Vamos a imaginar un acontecimiento donde puede surgir la inseguridad: Imaginemos que le ha llegado la invitación de la boda de un amigo de la infancia. Lo primero te alegras por él pero, ¿cómo te sientes? ¿Te invaden muchas dudas sobre el evento? ¿Te preocupa quien puede ir? ¿Y con quién ir?
Estas son algunas de las dudas que te pueden asaltar ya que puede ser que este acontecimiento lo vivas de forma muy incómoda llegando incluso a estresarte o a producirte inseguridad.
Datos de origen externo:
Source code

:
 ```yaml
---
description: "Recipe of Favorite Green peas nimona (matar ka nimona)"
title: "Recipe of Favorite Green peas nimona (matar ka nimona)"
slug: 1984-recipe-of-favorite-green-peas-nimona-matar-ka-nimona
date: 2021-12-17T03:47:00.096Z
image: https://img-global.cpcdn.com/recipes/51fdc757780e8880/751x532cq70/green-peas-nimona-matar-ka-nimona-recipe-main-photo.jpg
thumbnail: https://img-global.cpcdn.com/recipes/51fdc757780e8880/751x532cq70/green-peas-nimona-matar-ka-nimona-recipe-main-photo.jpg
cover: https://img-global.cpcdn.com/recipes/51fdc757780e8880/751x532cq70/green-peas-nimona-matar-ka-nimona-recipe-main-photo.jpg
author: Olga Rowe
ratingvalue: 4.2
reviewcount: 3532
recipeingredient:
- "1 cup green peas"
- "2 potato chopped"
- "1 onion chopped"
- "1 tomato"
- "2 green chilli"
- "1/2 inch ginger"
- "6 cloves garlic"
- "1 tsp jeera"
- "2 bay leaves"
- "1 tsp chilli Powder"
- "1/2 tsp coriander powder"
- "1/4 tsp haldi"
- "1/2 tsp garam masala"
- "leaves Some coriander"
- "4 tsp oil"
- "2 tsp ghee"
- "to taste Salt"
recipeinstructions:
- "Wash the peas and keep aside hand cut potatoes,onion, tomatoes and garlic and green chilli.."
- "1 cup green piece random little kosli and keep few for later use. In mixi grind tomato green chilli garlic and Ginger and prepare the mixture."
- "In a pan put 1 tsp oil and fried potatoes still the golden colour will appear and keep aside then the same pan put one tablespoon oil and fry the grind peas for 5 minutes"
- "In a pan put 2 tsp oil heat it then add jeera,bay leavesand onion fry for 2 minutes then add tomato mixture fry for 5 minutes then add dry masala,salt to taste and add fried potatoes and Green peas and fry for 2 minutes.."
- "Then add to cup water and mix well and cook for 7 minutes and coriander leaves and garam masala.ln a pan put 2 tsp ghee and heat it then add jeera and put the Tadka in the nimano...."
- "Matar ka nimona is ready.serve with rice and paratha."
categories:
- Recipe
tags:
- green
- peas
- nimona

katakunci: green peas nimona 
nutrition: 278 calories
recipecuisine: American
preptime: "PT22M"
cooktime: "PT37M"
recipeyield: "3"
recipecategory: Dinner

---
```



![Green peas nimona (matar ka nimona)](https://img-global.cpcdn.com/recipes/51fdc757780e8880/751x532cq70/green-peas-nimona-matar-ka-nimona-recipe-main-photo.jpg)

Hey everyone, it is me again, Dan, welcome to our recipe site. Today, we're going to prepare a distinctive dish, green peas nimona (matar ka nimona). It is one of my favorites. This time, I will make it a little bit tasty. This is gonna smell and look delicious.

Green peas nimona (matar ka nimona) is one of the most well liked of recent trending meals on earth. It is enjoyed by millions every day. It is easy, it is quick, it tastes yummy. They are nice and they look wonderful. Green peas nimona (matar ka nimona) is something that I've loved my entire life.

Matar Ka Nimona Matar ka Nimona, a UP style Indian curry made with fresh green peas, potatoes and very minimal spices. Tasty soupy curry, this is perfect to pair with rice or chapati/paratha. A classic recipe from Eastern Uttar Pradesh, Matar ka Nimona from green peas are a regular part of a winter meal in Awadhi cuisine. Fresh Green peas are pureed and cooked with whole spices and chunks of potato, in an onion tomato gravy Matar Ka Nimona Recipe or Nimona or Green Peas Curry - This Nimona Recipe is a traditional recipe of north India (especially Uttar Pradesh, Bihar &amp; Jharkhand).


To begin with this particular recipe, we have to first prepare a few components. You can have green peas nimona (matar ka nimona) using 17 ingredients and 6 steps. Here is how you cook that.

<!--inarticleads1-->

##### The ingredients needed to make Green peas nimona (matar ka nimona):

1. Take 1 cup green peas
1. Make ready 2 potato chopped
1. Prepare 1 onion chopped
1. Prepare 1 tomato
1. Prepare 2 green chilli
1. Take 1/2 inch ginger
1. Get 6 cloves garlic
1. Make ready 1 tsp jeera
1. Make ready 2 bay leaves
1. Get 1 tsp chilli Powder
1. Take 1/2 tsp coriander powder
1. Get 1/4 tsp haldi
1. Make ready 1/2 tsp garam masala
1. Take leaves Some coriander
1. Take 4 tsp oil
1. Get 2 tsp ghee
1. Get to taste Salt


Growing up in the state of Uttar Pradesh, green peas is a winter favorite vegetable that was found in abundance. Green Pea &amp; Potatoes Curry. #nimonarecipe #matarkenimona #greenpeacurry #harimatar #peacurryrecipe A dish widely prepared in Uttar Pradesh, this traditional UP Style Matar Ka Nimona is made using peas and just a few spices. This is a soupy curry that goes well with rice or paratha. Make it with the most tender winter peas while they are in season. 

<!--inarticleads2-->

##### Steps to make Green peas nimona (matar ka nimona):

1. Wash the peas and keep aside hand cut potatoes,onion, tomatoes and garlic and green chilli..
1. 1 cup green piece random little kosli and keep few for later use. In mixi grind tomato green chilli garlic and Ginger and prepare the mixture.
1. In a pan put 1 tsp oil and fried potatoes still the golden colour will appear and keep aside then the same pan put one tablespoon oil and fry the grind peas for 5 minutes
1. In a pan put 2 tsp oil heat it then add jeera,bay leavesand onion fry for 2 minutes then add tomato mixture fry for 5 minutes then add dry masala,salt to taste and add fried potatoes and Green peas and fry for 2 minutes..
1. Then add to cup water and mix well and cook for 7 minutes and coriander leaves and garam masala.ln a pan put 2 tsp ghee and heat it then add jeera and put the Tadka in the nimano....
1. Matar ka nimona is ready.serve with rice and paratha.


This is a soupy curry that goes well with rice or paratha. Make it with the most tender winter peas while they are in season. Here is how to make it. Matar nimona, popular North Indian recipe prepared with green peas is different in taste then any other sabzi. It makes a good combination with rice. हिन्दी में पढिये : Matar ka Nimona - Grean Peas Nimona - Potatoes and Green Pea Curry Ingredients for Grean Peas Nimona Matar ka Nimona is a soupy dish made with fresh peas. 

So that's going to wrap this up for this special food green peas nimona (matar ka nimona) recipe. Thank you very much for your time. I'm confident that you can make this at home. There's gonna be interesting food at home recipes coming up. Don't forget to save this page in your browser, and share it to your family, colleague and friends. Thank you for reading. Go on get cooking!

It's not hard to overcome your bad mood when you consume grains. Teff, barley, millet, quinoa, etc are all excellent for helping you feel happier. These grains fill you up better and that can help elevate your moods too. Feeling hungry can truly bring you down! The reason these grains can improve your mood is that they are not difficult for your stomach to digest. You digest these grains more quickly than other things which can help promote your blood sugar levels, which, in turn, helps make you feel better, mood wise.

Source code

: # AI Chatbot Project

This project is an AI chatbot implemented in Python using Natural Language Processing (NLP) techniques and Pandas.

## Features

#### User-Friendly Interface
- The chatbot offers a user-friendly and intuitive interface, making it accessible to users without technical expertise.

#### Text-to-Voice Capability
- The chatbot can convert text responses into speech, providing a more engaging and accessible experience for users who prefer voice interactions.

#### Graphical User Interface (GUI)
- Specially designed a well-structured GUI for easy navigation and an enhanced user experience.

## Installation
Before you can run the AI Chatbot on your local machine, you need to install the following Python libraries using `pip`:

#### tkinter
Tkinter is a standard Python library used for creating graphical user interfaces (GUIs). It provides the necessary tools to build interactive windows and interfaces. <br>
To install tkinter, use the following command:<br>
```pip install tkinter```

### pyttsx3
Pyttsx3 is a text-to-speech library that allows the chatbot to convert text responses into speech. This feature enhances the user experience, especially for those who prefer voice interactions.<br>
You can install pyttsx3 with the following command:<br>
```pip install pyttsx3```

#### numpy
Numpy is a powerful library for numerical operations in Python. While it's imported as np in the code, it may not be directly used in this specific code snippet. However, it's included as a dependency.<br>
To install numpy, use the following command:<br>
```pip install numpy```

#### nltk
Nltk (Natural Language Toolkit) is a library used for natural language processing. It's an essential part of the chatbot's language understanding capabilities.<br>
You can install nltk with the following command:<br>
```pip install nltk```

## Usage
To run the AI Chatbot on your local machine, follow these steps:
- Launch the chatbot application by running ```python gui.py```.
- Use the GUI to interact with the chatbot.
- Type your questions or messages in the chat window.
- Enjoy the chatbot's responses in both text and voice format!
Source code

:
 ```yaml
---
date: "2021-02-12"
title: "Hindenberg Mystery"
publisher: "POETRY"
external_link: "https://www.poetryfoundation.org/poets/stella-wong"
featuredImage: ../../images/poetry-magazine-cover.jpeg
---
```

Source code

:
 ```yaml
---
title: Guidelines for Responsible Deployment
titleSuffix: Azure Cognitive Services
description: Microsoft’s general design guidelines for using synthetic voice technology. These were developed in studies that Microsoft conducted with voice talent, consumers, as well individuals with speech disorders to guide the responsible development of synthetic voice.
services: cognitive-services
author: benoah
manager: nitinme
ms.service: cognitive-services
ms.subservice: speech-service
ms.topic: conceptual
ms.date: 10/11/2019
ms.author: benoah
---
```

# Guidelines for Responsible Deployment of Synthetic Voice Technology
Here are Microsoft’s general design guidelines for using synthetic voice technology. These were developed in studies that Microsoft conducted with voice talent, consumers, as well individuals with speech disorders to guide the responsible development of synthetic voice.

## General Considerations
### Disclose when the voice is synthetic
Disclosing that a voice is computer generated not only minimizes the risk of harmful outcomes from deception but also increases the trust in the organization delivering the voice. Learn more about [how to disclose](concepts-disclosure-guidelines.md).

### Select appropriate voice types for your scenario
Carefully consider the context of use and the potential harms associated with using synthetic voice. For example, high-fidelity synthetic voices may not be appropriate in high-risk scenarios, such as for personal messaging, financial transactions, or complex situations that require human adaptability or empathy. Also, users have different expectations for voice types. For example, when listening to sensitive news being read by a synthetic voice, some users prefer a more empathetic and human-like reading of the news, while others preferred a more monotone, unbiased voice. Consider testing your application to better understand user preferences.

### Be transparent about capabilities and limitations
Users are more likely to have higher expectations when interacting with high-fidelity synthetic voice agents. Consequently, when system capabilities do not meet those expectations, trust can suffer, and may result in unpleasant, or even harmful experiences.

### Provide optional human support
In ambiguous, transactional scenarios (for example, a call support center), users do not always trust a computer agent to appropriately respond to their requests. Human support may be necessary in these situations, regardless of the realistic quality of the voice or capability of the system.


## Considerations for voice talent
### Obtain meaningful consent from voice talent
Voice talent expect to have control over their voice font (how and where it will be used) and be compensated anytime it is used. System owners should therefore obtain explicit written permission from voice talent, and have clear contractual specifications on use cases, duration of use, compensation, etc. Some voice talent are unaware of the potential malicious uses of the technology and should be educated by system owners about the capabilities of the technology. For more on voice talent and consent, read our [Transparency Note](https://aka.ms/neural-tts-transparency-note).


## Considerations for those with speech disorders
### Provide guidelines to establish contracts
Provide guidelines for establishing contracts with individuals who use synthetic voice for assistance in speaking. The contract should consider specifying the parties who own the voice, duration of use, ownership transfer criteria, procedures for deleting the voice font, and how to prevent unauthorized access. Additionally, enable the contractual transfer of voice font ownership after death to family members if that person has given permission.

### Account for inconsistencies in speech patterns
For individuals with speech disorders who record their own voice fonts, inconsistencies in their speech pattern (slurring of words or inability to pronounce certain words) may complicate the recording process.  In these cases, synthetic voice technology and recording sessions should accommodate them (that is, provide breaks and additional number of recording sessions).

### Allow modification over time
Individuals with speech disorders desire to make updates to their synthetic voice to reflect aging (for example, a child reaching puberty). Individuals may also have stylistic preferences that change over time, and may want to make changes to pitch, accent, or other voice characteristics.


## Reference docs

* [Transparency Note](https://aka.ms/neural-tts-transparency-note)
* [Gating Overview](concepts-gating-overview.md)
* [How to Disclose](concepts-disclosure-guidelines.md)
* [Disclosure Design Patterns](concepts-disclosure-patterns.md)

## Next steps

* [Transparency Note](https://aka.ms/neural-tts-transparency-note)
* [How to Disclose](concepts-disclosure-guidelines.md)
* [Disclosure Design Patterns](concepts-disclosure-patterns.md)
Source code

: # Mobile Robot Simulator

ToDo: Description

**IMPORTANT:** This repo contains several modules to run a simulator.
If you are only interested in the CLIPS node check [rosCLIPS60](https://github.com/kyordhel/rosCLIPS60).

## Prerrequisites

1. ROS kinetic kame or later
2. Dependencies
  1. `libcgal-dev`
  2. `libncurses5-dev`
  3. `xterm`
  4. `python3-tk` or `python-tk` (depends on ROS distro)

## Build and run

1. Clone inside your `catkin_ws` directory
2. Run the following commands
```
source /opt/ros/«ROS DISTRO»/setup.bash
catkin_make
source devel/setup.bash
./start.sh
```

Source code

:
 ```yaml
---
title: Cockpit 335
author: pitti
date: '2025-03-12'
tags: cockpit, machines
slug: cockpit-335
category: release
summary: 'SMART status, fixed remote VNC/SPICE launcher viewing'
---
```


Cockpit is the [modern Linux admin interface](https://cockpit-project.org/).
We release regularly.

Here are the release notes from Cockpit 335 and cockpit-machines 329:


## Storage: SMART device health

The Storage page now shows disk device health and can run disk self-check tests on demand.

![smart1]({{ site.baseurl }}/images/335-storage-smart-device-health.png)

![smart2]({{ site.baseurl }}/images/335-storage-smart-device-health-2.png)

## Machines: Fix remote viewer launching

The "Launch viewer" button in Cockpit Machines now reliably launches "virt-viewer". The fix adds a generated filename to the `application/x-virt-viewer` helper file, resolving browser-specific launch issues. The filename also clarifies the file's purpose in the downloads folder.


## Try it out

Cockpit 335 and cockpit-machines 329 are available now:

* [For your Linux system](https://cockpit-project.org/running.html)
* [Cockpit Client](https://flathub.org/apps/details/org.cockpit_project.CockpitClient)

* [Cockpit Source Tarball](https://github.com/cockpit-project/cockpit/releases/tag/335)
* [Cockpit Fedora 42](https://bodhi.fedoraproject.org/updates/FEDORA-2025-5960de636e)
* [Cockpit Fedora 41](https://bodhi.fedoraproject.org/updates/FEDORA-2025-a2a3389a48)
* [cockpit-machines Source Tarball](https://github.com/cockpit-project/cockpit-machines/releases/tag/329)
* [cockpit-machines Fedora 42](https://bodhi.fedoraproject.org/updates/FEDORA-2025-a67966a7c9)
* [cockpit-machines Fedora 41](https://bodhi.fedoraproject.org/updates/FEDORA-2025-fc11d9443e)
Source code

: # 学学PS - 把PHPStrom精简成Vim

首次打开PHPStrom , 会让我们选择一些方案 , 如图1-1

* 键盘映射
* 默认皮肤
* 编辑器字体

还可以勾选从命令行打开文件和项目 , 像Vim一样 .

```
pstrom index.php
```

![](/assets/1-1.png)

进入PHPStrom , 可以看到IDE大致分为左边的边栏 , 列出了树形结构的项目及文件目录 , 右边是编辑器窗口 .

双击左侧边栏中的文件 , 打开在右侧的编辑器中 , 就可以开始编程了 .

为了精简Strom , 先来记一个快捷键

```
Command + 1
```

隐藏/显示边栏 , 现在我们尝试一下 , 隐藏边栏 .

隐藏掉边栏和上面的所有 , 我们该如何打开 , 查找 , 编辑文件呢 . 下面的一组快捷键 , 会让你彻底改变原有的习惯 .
O puede ser que sea al contrario, te resulte una situación sencilla de asumir.

Inseguridad

¿Qué es la inseguridad?

Se trata de la falta de confianza que tiene la persona en sí misma. La forma que tiene de sentirse y de estar en una duda continuada ante cualquier situación. Una constante agonía entre el «quizás», los «puedes o no puedes» y los «deberías».

¿Cómo son las personas inseguras?

Por lo general suelen tener varias de estas conductas:

  • Necesidad de la aprobación de otros para tomar decisiones propias.
  • La manera en que mantienen su propio dialogo interno, ya que en ocasiones erosiona su autoestima calando cada vez más en el interior de la persona.
  • Falta de confianza en sus habilidades y valía.
  • Miedos desmedidos a perder una relación de pareja o de amistad.
  • Excesos de preocupación en todo lo que hace.

¿Qué lo origina?

Estos son algunos de los desencadenantes que pueden propiciar la inseguridad (no tienen porque cumplirse todos):

  • Una baja autoestima.
  • Vivencias traumáticas.
  • Padres o cuidadores muy exigentes durante la etapa de la infancia.
  • Un alto nivel de perfeccionismo.
  • Deterioro en los vínculos afectivos: parejas, amigos.
  • Pérdida de trabajo.
  • Fracasos recientes.
  • Malas experiencias.

¿En qué puede desencadenar la inseguridad?

Conductas de aislamiento: La persona puede sentirse vacía o en soledad. A medida que va sintiendo aislamiento, la gestión emocional empeora provocando que se incrementen estas conductas y, con ello, se encierren más en sí mismas recluidas en su casa.

Ansiedad / Fobia social: Se empiezan a sentir síntomas a nivel fisiológico y acechan los miedos. Crees que la gente te verá esa sintomatología y no consigues controlarla, por lo que mejor evitar socializar.

Dependencia emocional: La falta de seguridad en ti mismo te hace caer en relaciones donde adoptas el rol de dependiente, en busca de protección y seguridad.

Depresión: Sientes que no tienes ganas de nada, ni encuentras donde agarrarte, te sientes solo, con mucha inseguridad y sin sentido para seguir adelante.

¿Qué hago para ganar seguridad?

  • No te compares con otras personas. Cada persona es irrepetible y todas tienen sus propias fortalezas.
  • Evita llevarte las críticas al terreno personal. Trata de buscar el lado constructivo ante la critica que te han expuesto.
  • Potencia tu buen humor. Una buena dosis de humor siempre ayuda a ganar confianza en ti mismo y así ayudas a tu organismo a segregar hormonas que te mejoran tu estado de ánimo.
  • Solventa tus heridas del pasado. Trabaja en tus dolencias para poder continuar sin tantas cargas emocionales.
  • No busques en los demás su aprobación para hacer algo. Tienes las herramientas necesarias para tomar buenas decisiones. Empieza a valorarlas.
  • Una dosis de perfeccionismo está bien, pero no en exceso. Si nos excedemos en ser perfeccionistas, nos estamos exigiendo de más y para la inseguridad no es muy buena compañía.
  • Festeja tus éxitos. Cada vez que consigas un logro marcado, celébralo, esto mejorará notablemente tu autoestima.
  • Sal de tu zona de confort. Sal de la monotonía y de tu zona de seguridad, exponte de forma gradual y ve recuperando la confianza en ti mismo.
  • Mejora tu dialogo interno. Corrige la forma en la que te hablas, no seas demasiado duro contigo mismo.